South Stream Vs. Nabucco
Russia's proposed South Stream pipeline is a direct competitor to the European Union-backed Nabucco project, a Western effort to decrease Europe's energy dependence on Moscow by transporting gas from the Caspian Sea area to Europe via Turkey -- bypassing Russia.
Turkey is also a key player in Nabucco and says the two projects should complement each other. It is unclear, however, whether there is enough gas to fill both pipelines.
Funded by Russia's Gazprom and Italy's Eni, the proposed South Stream pipeline would transport Russian gas under the Black Sea to the EU via Bulgaria. Russia introduced it in 2007 as an alternative route that bypasses Ukraine and Belarus, whose chronic price disputes with Moscow have periodically disrupted Europe's energy supplies.
South Stream is slated to go online in 2015.
For its part, Turkey is seeking Moscow's support in building its own pipeline from the Black Sea port of Samsun to Ceyhan on the Mediterranean.

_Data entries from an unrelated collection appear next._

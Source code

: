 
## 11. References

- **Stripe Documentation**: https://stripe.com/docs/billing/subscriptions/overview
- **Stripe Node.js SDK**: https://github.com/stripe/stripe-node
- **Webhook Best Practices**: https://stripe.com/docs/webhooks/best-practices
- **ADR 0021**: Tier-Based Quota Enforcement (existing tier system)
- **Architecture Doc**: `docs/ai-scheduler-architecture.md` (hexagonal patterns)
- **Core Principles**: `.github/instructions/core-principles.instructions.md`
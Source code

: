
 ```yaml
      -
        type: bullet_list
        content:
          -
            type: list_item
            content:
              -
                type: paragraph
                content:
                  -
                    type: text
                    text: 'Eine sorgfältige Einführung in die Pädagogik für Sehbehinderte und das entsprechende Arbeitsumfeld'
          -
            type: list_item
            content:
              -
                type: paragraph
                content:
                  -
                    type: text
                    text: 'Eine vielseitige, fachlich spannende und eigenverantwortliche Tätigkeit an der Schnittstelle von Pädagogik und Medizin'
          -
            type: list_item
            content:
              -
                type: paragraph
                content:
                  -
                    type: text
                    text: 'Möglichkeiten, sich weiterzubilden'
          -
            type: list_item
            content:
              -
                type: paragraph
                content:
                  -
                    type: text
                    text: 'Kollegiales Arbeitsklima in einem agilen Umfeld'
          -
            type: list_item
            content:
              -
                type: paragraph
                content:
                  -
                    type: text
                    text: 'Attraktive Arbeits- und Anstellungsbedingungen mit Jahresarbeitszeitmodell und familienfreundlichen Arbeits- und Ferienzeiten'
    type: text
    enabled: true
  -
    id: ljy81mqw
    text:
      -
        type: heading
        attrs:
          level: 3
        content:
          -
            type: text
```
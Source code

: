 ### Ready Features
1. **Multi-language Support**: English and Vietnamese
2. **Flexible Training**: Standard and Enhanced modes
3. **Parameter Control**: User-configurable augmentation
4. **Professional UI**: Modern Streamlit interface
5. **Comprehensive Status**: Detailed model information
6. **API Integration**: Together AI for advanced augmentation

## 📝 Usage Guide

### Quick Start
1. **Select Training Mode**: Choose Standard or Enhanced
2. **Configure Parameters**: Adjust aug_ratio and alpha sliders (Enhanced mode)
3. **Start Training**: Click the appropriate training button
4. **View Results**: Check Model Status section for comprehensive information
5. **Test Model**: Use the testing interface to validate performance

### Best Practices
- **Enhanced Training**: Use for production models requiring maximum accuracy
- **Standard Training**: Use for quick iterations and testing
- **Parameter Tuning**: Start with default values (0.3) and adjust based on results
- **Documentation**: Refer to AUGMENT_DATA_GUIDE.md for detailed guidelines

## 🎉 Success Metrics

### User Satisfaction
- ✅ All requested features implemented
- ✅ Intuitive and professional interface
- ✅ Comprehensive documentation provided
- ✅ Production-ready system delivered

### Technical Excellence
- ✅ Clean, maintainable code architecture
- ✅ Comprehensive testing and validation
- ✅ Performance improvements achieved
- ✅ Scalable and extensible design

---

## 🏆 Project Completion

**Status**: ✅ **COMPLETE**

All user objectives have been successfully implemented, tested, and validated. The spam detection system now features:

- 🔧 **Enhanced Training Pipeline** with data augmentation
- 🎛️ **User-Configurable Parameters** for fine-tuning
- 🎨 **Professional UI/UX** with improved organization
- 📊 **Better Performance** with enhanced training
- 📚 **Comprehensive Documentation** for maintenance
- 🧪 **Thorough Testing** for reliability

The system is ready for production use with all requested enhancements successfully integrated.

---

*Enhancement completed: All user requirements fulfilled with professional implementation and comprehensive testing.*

Russian news agencies quoted Deputy Prime Minister Igor Sechin as saying that Moscow will "actively" participate in that project and that talks are underway to discuss the specific terms. Putin said he has proposed a tripartite agreement between Turkey, Russia, and Italy to build the pipeline.
Putin praised Turkey as a trading partner, despite a drop-off during last year's economic downturn.
"Unfortunately, the global financial crisis has affected our economic relations,” Putin said. “Our trade had reached nearly $35 billion but then it unfortunately dropped by 40 percent. Nevertheless, Turkey remains one of Russia's biggest trade partners, surpassing the United States and Britain."
The two sides also discussed nuclear energy. Sechin and Turkish Energy and Natural Resources Minister Taner Yildiz signed a joint statement on building a nuclear power plant in Turkey. In November, Turkey scrapped a 2008 tender won by a Russian-led consortium to build the country's first nuclear power plant.
The longstanding conflict over Nagorno-Karabakh, a territory that is legally part of Azerbaijan but occupied and controlled by Armenia, also came up in the talks. Ankara has long wanted Russia to pressure Armenia to reach a settlement with Azerbaijan, a close ally of Turkey.
The issue has complicated the recent normalization of relations between Turkey and Armenia, which Russia helped broker.
Putin said, however, that the Nagorno-Karabakh issue should not be linked to Turkish-Armenian relations, saying, "I do not think it is right to put them in one package."
Russian Foreign Minister Sergei Lavrov was in Yerevan today for talks with Armenian officials.